START SUPPLIED DATA
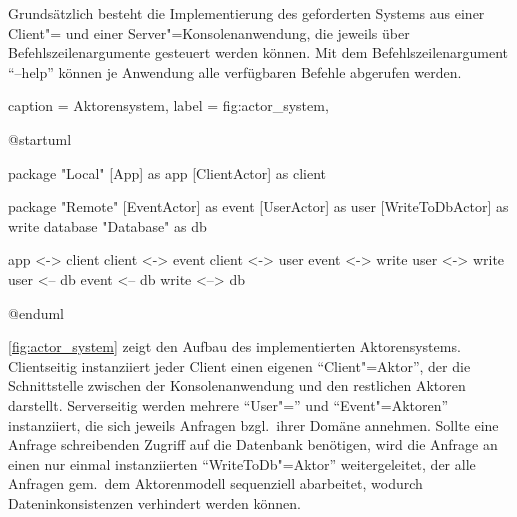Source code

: Grundsätzlich besteht die Implementierung des geforderten Systems aus einer Client"= und einer Server"=Konsolenanwendung, die jeweils über Befehlszeilenargumente gesteuert werden können.
Mit dem Befehlszeilenargument \enquote{--help} können je Anwendung alle verfügbaren Befehle abgerufen werden.

\begin{dhbwfigure}{%
    caption	= Aktorensystem,
    label	= fig:actor_system,
}
\begin{plantuml}
@startuml

package "Local" {
    [App] as app
    [ClientActor] as client
}

package "Remote" {
    [EventActor] as event
    [UserActor] as user
    [WriteToDbActor] as write
    database "Database" as db
}

app <-> client
client <-> event
client <-> user
event <-> write
user <-> write
user <-- db
event <-- db
write <--> db

@enduml
\end{plantuml}
\end{dhbwfigure}

\autoref{fig:actor_system} zeigt den Aufbau des implementierten Aktorensystems.
Clientseitig instanziiert jeder Client einen eigenen \enquote{Client"=Aktor}, der die Schnittstelle zwischen der Konsolenanwendung und den restlichen Aktoren darstellt.
Serverseitig werden mehrere \enquote{User"=} und \enquote{Event"=Aktoren} instanziiert, die sich jeweils Anfragen bzgl.\ ihrer Domäne annehmen.
Sollte eine Anfrage schreibenden Zugriff auf die Datenbank benötigen, wird die Anfrage an einen nur einmal instanziierten \enquote{WriteToDb"=Aktor} weitergeleitet, der alle Anfragen gem.\ dem Aktorenmodell sequenziell abarbeitet, wodurch Dateninkonsistenzen verhindert werden können.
END SUPPLIED DATA
*TASK DESCRIPTION*
Everything in the data above should be set down again exactly, except the pictures.

*SOLUTION*
Source code

: Grundsätzlich besteht die Implementierung des geforderten Systems aus einer Client"= und einer Server"=Konsolenanwendung, die jeweils über Befehlszeilenargumente gesteuert werden können.
Mit dem Befehlszeilenargument \enquote{--help} können je Anwendung alle verfügbaren Befehle abgerufen werden.

\begin{dhbwfigure}{%
    caption	= Aktorensystem,
    label	= fig:actor_system,
}
\begin{plantuml}
@startuml

package "Local" {
    [App] as app
    [ClientActor] as client
}

package "Remote" {
    [EventActor] as event
    [UserActor] as user
    [WriteToDbActor] as write
    database "Database" as db
}

app <-> client
client <-> event
client <-> user
event <-> write
user <-> write
user <-- db
event <-- db
write <--> db

@enduml
\end{plantuml}
\end{dhbwfigure}

\autoref{fig:actor_system} zeigt den Aufbau des implementierten Aktorensystems.
Clientseitig instanziiert jeder Client einen eigenen \enquote{Client"=Aktor}, der die Schnittstelle zwischen der Konsolenanwendung und den restlichen Aktoren darstellt.
Serverseitig werden mehrere \enquote{User"=} und \enquote{Event"=Aktoren} instanziiert, die sich jeweils Anfragen bzgl.\ ihrer Domäne annehmen.
Sollte eine Anfrage schreibenden Zugriff auf die Datenbank benötigen, wird die Anfrage an einen nur einmal instanziierten \enquote{WriteToDb"=Aktor} weitergeleitet, der alle Anfragen gem.\ dem Aktorenmodell sequenziell abarbeitet, wodurch Dateninkonsistenzen verhindert werden können.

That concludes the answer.